The Rams were an embarrassment to themselves on offense. There was a fleeting moment in the third quarter when the score was only 7-0, and the Rams were in business on the Dallas 23. After three plays, the Rams faced fourth down and a foot to go at the Dallas 14.
What do you do on fourth and a foot? Why, naturally, you run Jim Jodat, who is 5'11" and 210, at Randy White and Larry Bethea, who are a combined 12'9" and weigh slightly less than an overloaded 747. The Rams lost an inch on the play—and Dallas took over.
Then, midway through the fourth quarter, when the score was still only 14-0, the Rams got a big play out of Miller. Ferragamo hit Miller with a routine sideline pass at the Dallas 48. When Dallas' Aaron Kyle and Cliff Harris both overran him, Miller raced down the sideline to the Dallas 10, where only a swiping, diving tackle by Randy Hughes saved a touchdown. On first down Cullen Bryant fumbled Ferragamo's handoff and Harvey Martin recovered for Dallas. Henderson clutched at his throat again and grinned at the Rams.
One other Dallas touchdown was squeezed in between the interception heroics of Waters and Henderson. With 7:57 to play, Dorsett got Dallas out of a hole by dashing 53 yards from the Dallas 11 to the L.A. 36, and then Staubach gave the Cowboys a 21-0 lead with an 11-yard touchdown pass to Billy Joe DuPree, who was so open in the end zone that the nearest thing to him was the Coliseum's peristyle.
This may or may not have been the time when Henderson waved a Ram pompon on the sideline, and it may or may not have been the occasion when Henderson cupped his hands and yelled across the field, "Hurts, don't it, Malavasi?" But it could have been.

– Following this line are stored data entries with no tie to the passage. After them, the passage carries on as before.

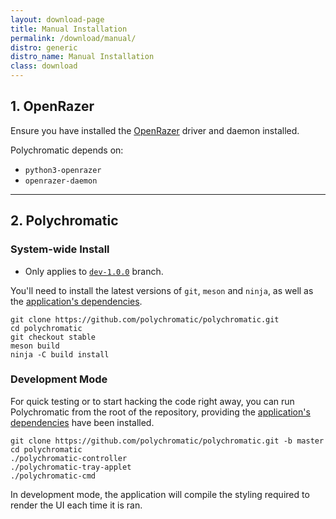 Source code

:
 ```yaml
---
layout: download-page
title: Manual Installation
permalink: /download/manual/
distro: generic
distro_name: Manual Installation
class: download
---
```


## 1. OpenRazer

Ensure you have installed the [OpenRazer](https://openrazer.github.io) driver and daemon installed.

Polychromatic depends on:

* `python3-openrazer`
* `openrazer-daemon`

---

## 2. Polychromatic

### System-wide Install

* Only applies to [`dev-1.0.0`](https://github.com/polychromatic/polychromatic/tree/dev-1.0.0) branch.

You'll need to install the latest versions of `git`, `meson` and `ninja`, as well
as the [application's dependencies](/docs/dependencies/).

```
git clone https://github.com/polychromatic/polychromatic.git
cd polychromatic
git checkout stable
meson build
ninja -C build install
```

### Development Mode

For quick testing or to start hacking the code right away, you can run Polychromatic from the root of the repository,
providing the [application's dependencies](/docs/dependencies/) have been installed.

```
git clone https://github.com/polychromatic/polychromatic.git -b master
cd polychromatic
./polychromatic-controller
./polychromatic-tray-applet
./polychromatic-cmd
```

In development mode, the application will compile the styling required to render the UI each time it is ran.
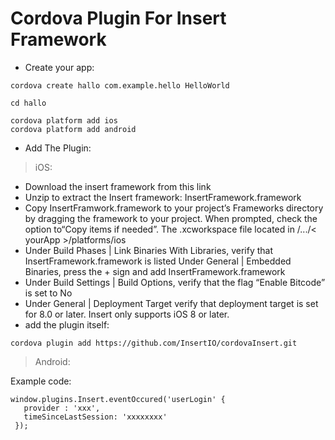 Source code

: # Cordova Plugin For Insert Framework


* Create your app:

```
cordova create hallo com.example.hello HelloWorld

cd hallo

cordova platform add ios
cordova platform add android
```

* Add The Plugin:

> iOS:
- Download the insert framework from this link
- Unzip to extract the Insert framework: InsertFramework.framework
- Copy InsertFramwork.framework to your project’s Frameworks directory by dragging the framework to your project. When prompted, check the option to“Copy items if needed”. The .xcworkspace file located in /.../< yourApp >/platforms/ios
- Under Build Phases | Link Binaries With Libraries, verify that InsertFramework.framework is listed
Under  General | Embedded Binaries, press the + sign and add InsertFramework.framework
- Under Build Settings | Build Options, verify that the flag  “Enable Bitcode” is set to No
- Under General | Deployment Target verify that deployment target is set for 8.0 or later. Insert only supports iOS 8 or later.
- add the plugin itself:  
```
cordova plugin add https://github.com/InsertIO/cordovaInsert.git
```

> Android:




Example code:

```
window.plugins.Insert.eventOccured('userLogin' {
   provider : 'xxx',
   timeSinceLastSession: 'xxxxxxxx'
 });

```
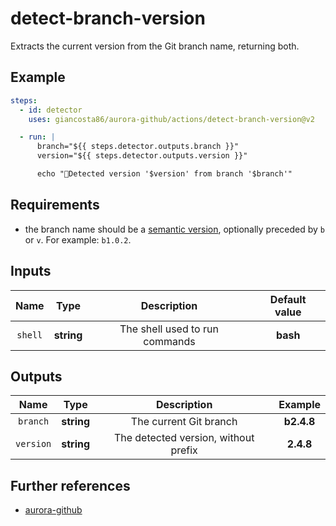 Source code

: # detect-branch-version

Extracts the current version from the Git branch name, returning both.

## Example

```yaml
steps:
  - id: detector
    uses: giancosta86/aurora-github/actions/detect-branch-version@v2

  - run: |
      branch="${{ steps.detector.outputs.branch }}"
      version="${{ steps.detector.outputs.version }}"

      echo "🔎Detected version '$version' from branch '$branch'"
```

## Requirements

- the branch name should be a [semantic version](https://semver.org/), optionally preceded by `b` or `v`. For example: `b1.0.2`.

## Inputs

|  Name   |    Type    |          Description           | Default value |
| :-----: | :--------: | :----------------------------: | :-----------: |
| `shell` | **string** | The shell used to run commands |   **bash**    |

## Outputs

|   Name    |    Type    |             Description              |  Example   |
| :-------: | :--------: | :----------------------------------: | :--------: |
| `branch`  | **string** |        The current Git branch        | **b2.4.8** |
| `version` | **string** | The detected version, without prefix | **2.4.8**  |

## Further references

- [aurora-github](../../README.md)
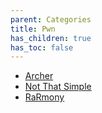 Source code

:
 ```yaml
---
parent: Categories
title: Pwn
has_children: true
has_toc: false
---
```


* [Archer](Archer.md)
* [Not That Simple](NotThatSimple.md)
* [RaRmony](RaRmony.md) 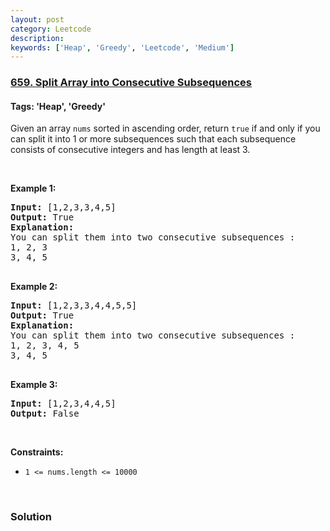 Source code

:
 ```yaml
---
layout: post
category: Leetcode
description: 
keywords: ['Heap', 'Greedy', 'Leetcode', 'Medium']
---
```

### [659. Split Array into Consecutive Subsequences](https://leetcode.com/problems/split-array-into-consecutive-subsequences)

#### Tags: 'Heap', 'Greedy'

<div class="content__u3I1 question-content__JfgR"><div><p>Given an array <code>nums</code> sorted in ascending order, return <code>true</code> if and only if you can split it into 1 or more subsequences such that each subsequence consists of consecutive integers and has length at least 3.</p>
<p> </p>
<p><b>Example 1:</b></p>
<pre><b>Input:</b> [1,2,3,3,4,5]
<b>Output:</b> True
<b>Explanation:</b>
You can split them into two consecutive subsequences : 
1, 2, 3
3, 4, 5

</pre>
<p><b>Example 2:</b></p>
<pre><b>Input:</b> [1,2,3,3,4,4,5,5]
<b>Output:</b> True
<b>Explanation:</b>
You can split them into two consecutive subsequences : 
1, 2, 3, 4, 5
3, 4, 5

</pre>
<p><b>Example 3:</b></p>
<pre><b>Input:</b> [1,2,3,4,4,5]
<b>Output:</b> False
</pre>
<p> </p>
<p><b>Constraints:</b></p>
<ul>
<li><code>1 &lt;= nums.length &lt;= 10000</code></li>
</ul>
<p> </p>
</div></div>

### Solution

Much later, Henderson began to get the Cowboys in the mood for Pittsburgh. He said, "They're tough and they're mean, and so are we, and they've got class like we do, and it's probably going to be one of the greatest Super Bowls of all time. When we played them in the Super Bowl three years ago they beat us on a blocked punt, and Lynn Swann had a miracle day and got himself a job on television. But now I'm the greatest linebacker who ever played football. Hey, Dick Butkus was just a lineman standing on two legs."
Resplendent in his lime green undergarments and his brown beret, Henderson added one other thought: "I put a lot of pressure on myself to see if I can play up to my mouth."
True, and Henderson also might have mentioned that the Pittsburgh Steelers won't make it quite as easy for the Cowboys as the Rams did.